[[ Dataset extract, beginning ]]

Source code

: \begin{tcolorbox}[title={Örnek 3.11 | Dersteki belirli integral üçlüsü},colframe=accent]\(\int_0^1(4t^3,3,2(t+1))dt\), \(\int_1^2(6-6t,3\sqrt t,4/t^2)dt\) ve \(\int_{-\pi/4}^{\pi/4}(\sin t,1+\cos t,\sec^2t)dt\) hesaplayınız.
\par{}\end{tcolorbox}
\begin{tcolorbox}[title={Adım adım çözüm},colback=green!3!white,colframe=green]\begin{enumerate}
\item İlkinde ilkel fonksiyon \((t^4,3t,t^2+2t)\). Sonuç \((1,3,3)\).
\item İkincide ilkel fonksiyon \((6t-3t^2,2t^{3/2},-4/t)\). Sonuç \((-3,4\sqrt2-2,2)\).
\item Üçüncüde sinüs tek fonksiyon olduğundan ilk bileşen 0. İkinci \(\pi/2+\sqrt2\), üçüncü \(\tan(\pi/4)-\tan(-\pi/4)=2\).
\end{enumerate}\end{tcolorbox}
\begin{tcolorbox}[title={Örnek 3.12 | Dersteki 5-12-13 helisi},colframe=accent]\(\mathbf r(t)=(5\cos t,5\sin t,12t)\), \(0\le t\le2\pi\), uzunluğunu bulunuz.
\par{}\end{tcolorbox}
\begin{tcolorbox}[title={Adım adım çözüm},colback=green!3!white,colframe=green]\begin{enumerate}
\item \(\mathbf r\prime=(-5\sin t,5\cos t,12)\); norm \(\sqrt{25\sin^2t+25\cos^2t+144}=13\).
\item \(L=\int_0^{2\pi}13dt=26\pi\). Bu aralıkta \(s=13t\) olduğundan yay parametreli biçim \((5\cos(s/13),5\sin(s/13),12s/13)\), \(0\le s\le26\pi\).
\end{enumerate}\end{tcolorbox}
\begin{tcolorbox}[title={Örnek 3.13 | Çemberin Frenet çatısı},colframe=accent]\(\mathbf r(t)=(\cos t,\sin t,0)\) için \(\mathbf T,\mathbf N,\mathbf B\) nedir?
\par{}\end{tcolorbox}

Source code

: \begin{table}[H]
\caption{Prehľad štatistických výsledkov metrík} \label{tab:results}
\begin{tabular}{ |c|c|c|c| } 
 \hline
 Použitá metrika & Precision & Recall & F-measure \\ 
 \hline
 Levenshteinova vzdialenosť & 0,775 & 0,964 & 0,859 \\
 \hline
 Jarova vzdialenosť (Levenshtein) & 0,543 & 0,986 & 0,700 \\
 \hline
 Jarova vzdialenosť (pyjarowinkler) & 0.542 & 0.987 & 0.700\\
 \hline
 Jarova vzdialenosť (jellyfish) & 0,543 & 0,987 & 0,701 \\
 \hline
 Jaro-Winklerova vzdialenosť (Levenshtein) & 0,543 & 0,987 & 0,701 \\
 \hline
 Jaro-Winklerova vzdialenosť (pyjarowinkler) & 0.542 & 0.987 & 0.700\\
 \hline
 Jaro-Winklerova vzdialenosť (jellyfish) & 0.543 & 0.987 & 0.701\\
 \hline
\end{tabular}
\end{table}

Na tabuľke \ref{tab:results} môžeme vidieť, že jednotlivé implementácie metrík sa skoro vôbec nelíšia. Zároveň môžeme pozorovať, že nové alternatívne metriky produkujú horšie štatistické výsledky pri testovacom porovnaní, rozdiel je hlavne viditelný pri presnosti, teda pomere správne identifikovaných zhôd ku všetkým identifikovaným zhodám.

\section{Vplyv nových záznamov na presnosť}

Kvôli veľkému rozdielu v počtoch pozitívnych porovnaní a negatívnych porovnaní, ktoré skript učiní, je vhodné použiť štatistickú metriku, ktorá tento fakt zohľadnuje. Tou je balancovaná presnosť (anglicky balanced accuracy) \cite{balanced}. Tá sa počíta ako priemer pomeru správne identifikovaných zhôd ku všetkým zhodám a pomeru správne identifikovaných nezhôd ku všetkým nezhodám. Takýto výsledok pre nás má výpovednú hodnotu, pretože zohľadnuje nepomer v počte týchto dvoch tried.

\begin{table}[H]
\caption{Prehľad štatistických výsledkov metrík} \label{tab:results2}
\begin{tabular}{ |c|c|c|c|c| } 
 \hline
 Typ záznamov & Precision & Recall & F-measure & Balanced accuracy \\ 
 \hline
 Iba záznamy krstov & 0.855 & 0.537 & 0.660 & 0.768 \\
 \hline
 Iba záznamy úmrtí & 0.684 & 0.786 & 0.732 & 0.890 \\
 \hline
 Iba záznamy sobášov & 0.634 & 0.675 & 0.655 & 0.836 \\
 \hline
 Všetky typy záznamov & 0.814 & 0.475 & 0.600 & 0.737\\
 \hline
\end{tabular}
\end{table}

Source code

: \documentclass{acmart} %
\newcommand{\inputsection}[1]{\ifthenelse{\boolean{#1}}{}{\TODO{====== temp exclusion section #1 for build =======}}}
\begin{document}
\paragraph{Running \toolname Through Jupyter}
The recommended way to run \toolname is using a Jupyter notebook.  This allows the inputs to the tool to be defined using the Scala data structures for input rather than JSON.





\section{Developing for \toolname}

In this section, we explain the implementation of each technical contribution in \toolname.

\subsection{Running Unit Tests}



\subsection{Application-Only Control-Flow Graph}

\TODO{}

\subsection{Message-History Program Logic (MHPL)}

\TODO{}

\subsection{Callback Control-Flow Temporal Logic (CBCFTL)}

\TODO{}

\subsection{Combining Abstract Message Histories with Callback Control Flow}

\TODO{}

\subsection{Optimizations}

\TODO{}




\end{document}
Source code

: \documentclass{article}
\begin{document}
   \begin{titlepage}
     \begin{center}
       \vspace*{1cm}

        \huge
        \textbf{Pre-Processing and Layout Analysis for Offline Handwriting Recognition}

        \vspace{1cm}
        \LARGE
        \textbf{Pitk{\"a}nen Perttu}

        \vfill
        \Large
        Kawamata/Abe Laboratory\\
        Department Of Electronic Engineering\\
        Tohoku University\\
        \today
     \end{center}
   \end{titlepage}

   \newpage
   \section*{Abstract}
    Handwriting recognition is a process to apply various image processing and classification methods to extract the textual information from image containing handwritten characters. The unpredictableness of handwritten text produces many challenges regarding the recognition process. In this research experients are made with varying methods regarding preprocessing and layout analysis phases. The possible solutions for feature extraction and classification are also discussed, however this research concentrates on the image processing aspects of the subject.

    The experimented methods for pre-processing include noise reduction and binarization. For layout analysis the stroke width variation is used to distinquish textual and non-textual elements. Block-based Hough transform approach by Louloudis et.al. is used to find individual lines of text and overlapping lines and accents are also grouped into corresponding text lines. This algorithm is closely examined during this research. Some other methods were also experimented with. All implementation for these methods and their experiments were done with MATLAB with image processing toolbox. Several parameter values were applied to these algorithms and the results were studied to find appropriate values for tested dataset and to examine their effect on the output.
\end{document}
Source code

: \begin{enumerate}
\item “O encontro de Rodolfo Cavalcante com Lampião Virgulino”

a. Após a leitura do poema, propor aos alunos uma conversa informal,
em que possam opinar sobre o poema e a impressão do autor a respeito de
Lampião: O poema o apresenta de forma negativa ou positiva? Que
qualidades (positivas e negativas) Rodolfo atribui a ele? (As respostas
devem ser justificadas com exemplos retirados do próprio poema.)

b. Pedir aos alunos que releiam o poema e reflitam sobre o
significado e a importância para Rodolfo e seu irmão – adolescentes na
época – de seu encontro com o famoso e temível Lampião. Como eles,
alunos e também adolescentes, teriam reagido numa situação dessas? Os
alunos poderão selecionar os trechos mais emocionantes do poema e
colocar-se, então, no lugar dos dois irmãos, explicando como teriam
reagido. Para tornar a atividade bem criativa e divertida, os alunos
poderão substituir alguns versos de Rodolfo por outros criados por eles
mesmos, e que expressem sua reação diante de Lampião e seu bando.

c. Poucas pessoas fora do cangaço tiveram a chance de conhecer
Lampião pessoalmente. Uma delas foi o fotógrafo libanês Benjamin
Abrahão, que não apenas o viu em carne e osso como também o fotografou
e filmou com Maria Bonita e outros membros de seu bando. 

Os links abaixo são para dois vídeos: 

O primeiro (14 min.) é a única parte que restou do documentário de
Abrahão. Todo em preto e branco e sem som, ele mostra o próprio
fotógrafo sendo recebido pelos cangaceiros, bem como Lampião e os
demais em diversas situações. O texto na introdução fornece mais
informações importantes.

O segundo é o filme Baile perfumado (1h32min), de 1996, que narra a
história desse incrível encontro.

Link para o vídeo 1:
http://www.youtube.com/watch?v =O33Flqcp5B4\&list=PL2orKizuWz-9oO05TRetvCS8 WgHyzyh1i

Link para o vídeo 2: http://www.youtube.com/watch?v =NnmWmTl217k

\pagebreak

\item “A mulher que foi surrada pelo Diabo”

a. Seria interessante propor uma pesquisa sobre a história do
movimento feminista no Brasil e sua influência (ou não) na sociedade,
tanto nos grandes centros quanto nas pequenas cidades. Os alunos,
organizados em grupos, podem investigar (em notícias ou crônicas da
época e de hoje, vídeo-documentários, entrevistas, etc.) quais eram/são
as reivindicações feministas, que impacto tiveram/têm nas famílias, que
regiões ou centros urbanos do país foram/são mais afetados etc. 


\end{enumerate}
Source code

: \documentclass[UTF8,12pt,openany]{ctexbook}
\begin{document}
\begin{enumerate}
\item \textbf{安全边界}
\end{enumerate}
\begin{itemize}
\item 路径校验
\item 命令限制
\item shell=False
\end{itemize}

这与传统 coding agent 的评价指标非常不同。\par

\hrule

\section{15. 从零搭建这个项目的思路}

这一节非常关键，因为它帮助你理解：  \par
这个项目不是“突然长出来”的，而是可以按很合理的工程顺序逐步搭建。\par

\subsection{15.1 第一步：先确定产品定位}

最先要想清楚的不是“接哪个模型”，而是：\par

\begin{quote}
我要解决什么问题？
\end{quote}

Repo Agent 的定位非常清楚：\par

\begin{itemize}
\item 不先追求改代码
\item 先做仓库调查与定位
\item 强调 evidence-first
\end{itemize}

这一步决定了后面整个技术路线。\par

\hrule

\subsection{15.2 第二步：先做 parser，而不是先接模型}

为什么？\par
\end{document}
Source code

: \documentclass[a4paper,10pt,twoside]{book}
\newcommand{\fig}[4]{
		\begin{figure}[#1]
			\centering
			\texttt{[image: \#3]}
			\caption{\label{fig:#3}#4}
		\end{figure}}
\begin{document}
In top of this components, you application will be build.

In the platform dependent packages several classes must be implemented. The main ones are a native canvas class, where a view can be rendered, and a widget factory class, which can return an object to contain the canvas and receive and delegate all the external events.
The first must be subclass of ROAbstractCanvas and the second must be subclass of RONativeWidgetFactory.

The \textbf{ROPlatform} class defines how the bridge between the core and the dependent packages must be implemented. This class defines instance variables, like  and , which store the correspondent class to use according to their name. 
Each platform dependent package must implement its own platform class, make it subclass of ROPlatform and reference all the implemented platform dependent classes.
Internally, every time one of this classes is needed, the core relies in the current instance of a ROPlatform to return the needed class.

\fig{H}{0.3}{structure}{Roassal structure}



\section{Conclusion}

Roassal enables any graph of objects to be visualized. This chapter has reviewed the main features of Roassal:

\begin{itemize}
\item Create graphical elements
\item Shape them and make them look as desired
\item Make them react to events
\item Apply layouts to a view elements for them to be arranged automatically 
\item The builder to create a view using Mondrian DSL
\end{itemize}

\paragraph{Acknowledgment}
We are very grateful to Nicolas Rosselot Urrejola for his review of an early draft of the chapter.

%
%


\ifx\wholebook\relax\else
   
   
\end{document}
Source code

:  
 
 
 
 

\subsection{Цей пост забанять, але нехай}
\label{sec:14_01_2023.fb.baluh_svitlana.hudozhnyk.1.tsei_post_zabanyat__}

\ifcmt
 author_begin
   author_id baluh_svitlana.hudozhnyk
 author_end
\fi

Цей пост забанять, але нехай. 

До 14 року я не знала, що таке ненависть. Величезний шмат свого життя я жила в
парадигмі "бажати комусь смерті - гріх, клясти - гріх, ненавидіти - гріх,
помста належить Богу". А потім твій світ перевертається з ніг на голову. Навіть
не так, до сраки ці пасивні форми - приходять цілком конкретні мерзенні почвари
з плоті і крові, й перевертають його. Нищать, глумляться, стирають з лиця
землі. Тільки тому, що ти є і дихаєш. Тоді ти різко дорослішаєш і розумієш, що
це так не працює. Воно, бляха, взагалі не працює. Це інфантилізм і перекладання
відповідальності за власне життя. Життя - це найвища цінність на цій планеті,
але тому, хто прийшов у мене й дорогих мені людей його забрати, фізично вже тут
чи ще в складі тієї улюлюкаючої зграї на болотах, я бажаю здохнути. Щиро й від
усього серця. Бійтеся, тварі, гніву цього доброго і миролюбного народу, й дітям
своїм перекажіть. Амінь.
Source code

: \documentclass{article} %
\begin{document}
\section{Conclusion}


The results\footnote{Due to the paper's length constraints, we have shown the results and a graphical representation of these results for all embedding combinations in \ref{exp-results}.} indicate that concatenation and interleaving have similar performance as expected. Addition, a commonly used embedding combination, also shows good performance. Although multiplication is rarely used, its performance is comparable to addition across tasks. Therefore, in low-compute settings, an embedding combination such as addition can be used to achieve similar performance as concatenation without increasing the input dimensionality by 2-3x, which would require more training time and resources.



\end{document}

[[ Dataset extract, end ]]

Your assignment
Set apart and copy each line of the records that holds the word "dependent".

Solved exercise
In the platform dependent packages several classes must be implemented. The main ones are a native canvas class, where a view can be rendered, and a widget factory class, which can return an object to contain the canvas and receive and delegate all the external events.
The \textbf{ROPlatform} class defines how the bridge between the core and the dependent packages must be implemented. This class defines instance variables, like  and , which store the correspondent class to use according to their name. 
Each platform dependent package must implement its own platform class, make it subclass of ROPlatform and reference all the implemented platform dependent classes.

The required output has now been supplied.